▶ **TASK DESCRIPTION**:
From the listing below, extract every line containing "interested".

▶ **SOURCE MATERIAL**:
=== Begin Enclosure ===

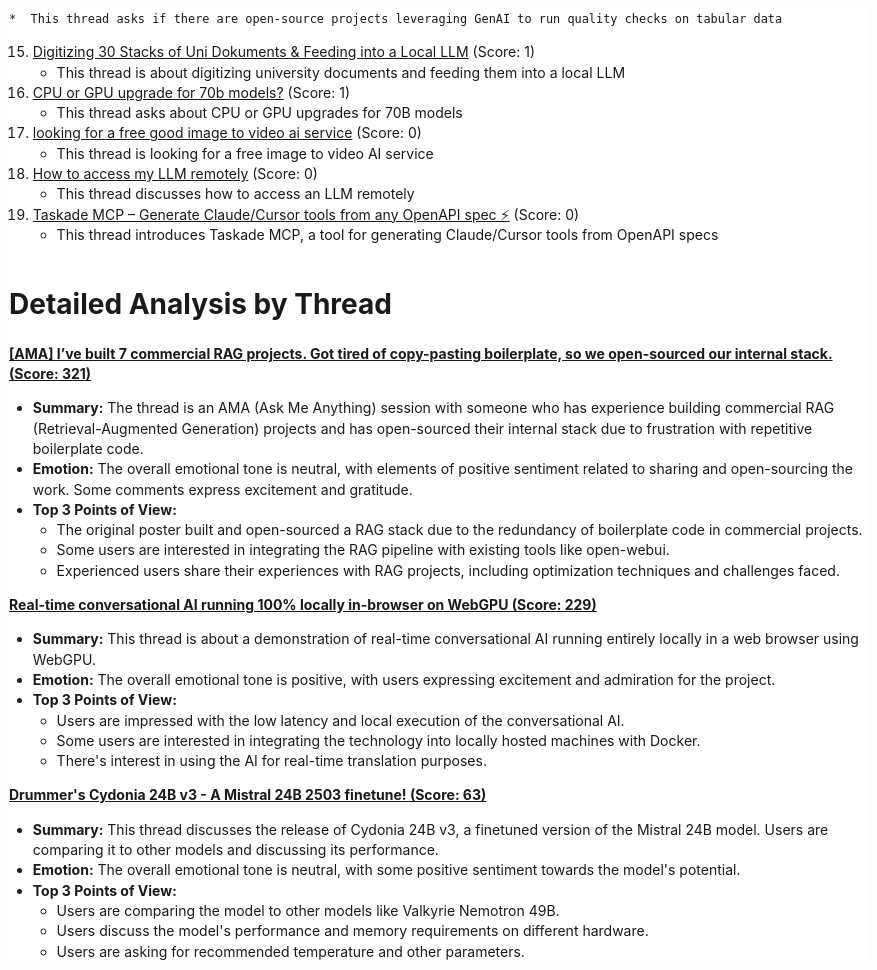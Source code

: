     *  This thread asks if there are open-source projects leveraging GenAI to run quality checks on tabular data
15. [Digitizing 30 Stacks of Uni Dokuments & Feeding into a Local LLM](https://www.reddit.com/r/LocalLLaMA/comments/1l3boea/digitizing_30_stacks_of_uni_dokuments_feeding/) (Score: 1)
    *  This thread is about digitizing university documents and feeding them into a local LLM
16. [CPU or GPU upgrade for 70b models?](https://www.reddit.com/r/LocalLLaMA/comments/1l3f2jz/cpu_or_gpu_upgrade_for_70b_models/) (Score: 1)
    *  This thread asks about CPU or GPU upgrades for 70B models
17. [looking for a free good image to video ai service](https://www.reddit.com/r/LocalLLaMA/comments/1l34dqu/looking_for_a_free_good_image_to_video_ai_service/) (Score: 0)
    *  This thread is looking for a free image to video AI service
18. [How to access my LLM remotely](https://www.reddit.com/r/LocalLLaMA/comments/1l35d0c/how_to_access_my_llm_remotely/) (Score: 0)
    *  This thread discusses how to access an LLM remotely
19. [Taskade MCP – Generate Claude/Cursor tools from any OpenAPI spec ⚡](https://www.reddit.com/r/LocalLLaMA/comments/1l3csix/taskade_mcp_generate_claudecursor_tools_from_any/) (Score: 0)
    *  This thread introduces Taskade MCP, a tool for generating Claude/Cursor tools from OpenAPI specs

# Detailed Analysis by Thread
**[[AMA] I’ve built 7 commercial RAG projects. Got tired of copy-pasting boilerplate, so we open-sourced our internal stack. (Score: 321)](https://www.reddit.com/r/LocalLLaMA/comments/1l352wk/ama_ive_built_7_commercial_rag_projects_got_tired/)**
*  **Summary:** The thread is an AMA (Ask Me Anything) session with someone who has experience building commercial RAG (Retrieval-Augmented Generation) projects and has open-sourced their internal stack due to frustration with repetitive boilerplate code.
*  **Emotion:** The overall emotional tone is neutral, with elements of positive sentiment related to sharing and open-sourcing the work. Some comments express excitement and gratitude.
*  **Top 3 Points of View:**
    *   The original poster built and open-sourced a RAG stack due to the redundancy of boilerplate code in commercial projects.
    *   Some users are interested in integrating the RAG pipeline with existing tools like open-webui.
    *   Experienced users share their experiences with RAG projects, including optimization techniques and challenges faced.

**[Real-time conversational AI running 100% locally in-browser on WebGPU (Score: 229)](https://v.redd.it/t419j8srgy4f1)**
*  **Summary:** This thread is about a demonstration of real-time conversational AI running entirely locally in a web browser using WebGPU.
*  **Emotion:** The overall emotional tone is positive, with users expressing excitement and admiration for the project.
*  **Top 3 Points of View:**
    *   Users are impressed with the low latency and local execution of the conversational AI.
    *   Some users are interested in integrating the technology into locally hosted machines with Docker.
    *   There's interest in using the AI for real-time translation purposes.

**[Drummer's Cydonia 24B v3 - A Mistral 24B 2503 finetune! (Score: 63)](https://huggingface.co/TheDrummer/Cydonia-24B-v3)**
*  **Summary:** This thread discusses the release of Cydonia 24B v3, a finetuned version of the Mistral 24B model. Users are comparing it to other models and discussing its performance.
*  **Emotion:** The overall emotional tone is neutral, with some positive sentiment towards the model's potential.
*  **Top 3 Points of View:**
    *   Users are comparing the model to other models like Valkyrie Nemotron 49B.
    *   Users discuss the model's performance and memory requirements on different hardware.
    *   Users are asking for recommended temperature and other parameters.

=== End Enclosure ===
=== Begin Enclosure ===

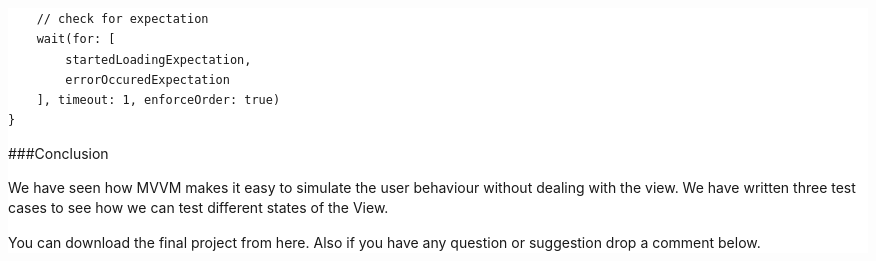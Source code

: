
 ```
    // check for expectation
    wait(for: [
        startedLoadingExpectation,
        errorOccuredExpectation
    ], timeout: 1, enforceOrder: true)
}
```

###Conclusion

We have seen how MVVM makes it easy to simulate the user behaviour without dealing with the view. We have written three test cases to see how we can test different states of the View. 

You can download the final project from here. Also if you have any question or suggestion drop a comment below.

=== End Enclosure ===

▶ **WRITTEN SOLUTION**:
    *   Some users are interested in integrating the RAG pipeline with existing tools like open-webui.
    *   Some users are interested in integrating the technology into locally hosted machines with Docker.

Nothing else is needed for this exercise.